Task directions: Would you please transcribe exactly the lines from the one containing "19:15 – 20:00" through the end of the material below, and only those?

Extracted information:
.....

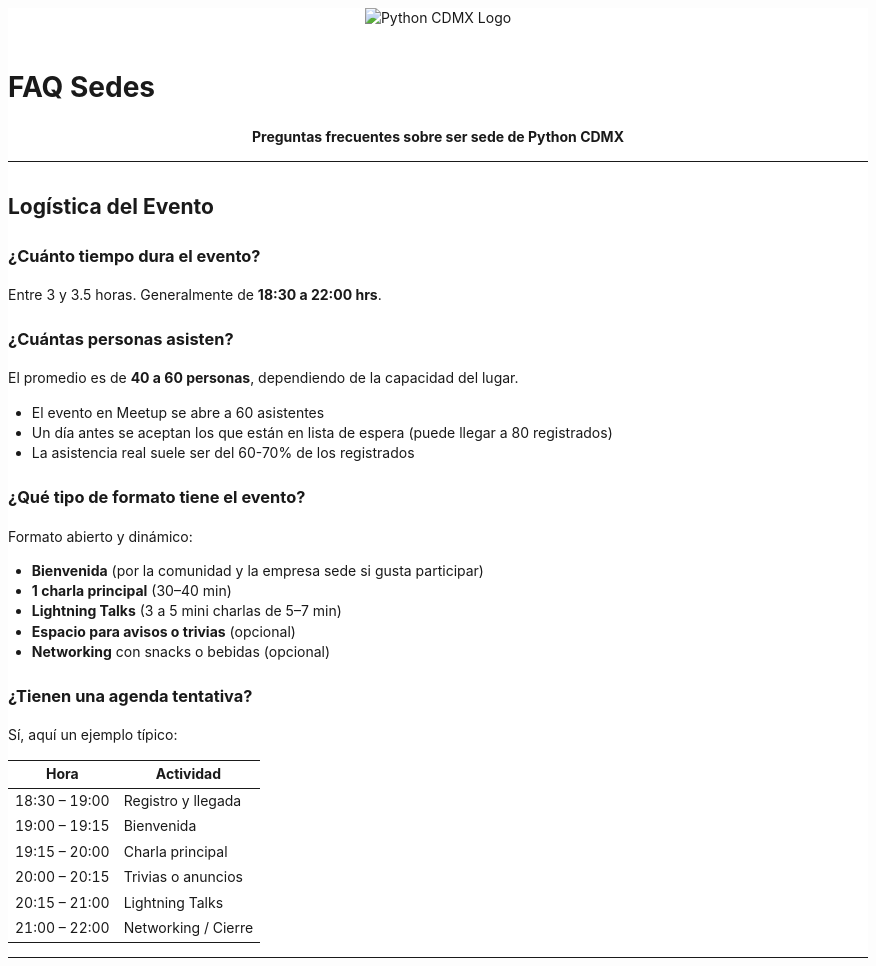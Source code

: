 <div align="center">
  <img src="/images/logo.png" alt="Python CDMX Logo">
</div>

# FAQ Sedes <i class="fas fa-question-circle"></i>

<div align="center">
  <b>Preguntas frecuentes sobre ser sede de Python CDMX</b>
</div>

---

## <i class="fas fa-clock"></i> Logística del Evento

### ¿Cuánto tiempo dura el evento?
Entre 3 y 3.5 horas. Generalmente de **18:30 a 22:00 hrs**.

### ¿Cuántas personas asisten?
El promedio es de **40 a 60 personas**, dependiendo de la capacidad del lugar.

- El evento en Meetup se abre a 60 asistentes
- Un día antes se aceptan los que están en lista de espera (puede llegar a 80 registrados)
- La asistencia real suele ser del 60-70% de los registrados

### ¿Qué tipo de formato tiene el evento?
Formato abierto y dinámico:

- **Bienvenida** (por la comunidad y la empresa sede si gusta participar)
- **1 charla principal** (30–40 min)
- **Lightning Talks** (3 a 5 mini charlas de 5–7 min)
- **Espacio para avisos o trivias** (opcional)
- **Networking** con snacks o bebidas (opcional)

### ¿Tienen una agenda tentativa?
Sí, aquí un ejemplo típico:

| Hora         | Actividad                       |
|--------------|----------------------------------|
| 18:30 – 19:00 | Registro y llegada               |
| 19:00 – 19:15 | Bienvenida                       |
| 19:15 – 20:00 | Charla principal                 |
| 20:00 – 20:15 | Trivias o anuncios               |
| 20:15 – 21:00 | Lightning Talks                  |
| 21:00 – 22:00 | Networking / Cierre              |

---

.....

Answer to this problem:
| 19:15 – 20:00 | Charla principal                 |
| 20:00 – 20:15 | Trivias o anuncios               |
| 20:15 – 21:00 | Lightning Talks                  |
| 21:00 – 22:00 | Networking / Cierre              |

---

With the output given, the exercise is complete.